ASSIGNMENT
Go through the material and copy each line that includes "Descrição".

====

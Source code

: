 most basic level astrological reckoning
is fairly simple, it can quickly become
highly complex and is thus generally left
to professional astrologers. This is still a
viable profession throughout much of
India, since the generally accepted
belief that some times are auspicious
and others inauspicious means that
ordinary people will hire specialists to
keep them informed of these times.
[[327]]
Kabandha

====

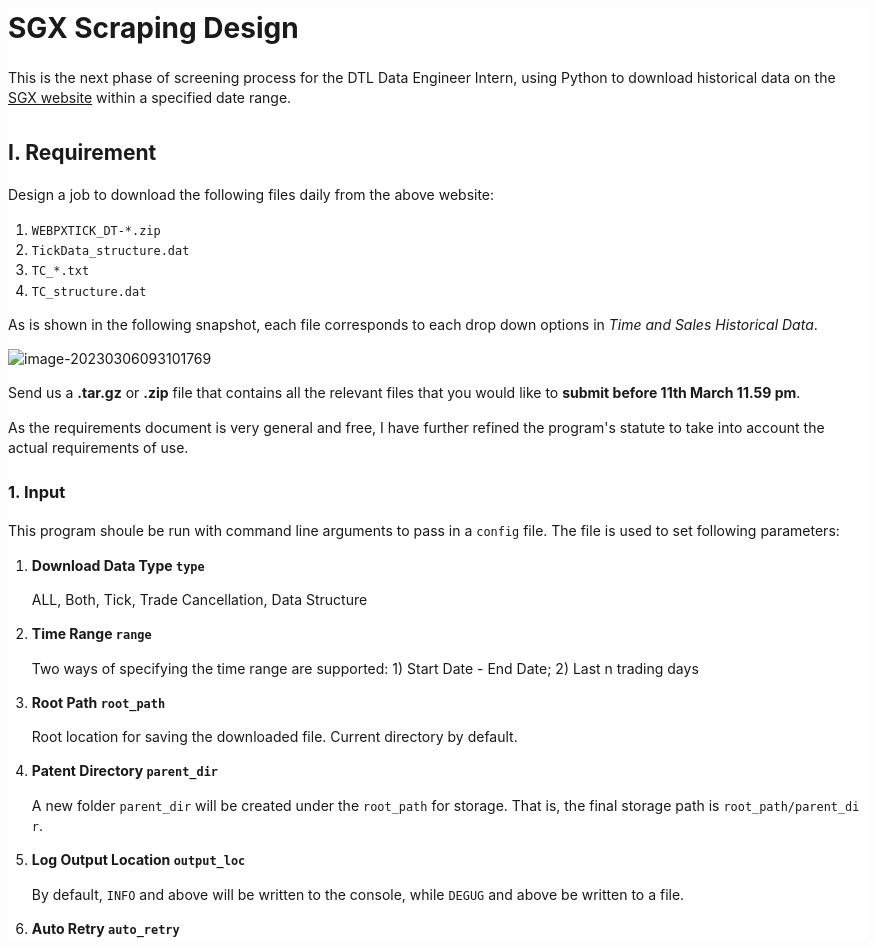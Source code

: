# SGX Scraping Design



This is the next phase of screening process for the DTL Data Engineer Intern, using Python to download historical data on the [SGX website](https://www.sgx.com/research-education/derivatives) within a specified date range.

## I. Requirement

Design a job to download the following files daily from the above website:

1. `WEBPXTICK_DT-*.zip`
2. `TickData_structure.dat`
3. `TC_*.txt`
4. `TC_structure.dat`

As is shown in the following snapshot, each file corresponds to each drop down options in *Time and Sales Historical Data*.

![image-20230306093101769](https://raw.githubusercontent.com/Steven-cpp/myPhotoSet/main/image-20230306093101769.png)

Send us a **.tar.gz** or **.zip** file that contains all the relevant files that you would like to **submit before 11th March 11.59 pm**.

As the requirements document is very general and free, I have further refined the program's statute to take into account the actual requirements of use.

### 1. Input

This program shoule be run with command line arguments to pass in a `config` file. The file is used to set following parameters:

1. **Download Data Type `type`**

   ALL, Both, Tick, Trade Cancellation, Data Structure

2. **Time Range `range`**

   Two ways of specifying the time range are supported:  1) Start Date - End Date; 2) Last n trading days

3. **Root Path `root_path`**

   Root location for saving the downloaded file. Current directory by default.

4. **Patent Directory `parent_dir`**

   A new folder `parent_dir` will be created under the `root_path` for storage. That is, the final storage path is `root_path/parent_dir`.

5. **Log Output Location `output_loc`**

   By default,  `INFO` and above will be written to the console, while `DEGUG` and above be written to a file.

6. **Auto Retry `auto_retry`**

====

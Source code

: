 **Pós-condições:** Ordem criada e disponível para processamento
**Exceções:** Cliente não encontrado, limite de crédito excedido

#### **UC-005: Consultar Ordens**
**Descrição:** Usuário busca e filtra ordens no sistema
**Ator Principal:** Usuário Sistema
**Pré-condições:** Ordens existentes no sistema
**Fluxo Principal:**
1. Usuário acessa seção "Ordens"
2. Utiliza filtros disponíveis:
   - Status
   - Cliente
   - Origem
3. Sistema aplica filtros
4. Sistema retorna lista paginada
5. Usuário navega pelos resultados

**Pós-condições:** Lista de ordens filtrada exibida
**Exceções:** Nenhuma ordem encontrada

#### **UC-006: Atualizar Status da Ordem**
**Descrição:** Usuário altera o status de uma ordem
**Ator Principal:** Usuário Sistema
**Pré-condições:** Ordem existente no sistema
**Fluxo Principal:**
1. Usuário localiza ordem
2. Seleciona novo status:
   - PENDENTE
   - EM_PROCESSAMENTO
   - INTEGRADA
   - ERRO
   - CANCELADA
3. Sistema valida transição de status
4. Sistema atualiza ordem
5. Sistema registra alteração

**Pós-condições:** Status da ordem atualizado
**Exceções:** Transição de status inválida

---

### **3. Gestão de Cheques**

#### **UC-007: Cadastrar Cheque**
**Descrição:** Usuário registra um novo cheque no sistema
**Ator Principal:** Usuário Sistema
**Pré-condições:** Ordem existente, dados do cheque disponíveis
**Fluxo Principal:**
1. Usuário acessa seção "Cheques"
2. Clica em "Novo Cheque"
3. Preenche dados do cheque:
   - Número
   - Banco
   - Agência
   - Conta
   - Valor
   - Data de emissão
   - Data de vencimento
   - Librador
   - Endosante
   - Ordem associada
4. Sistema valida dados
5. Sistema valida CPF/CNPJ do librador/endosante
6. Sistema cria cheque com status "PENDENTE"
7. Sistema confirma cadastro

====

SOLUTION FOR THIS EXERCISE
**Descrição:** Usuário busca e filtra ordens no sistema
**Descrição:** Usuário altera o status de uma ordem
**Descrição:** Usuário registra um novo cheque no sistema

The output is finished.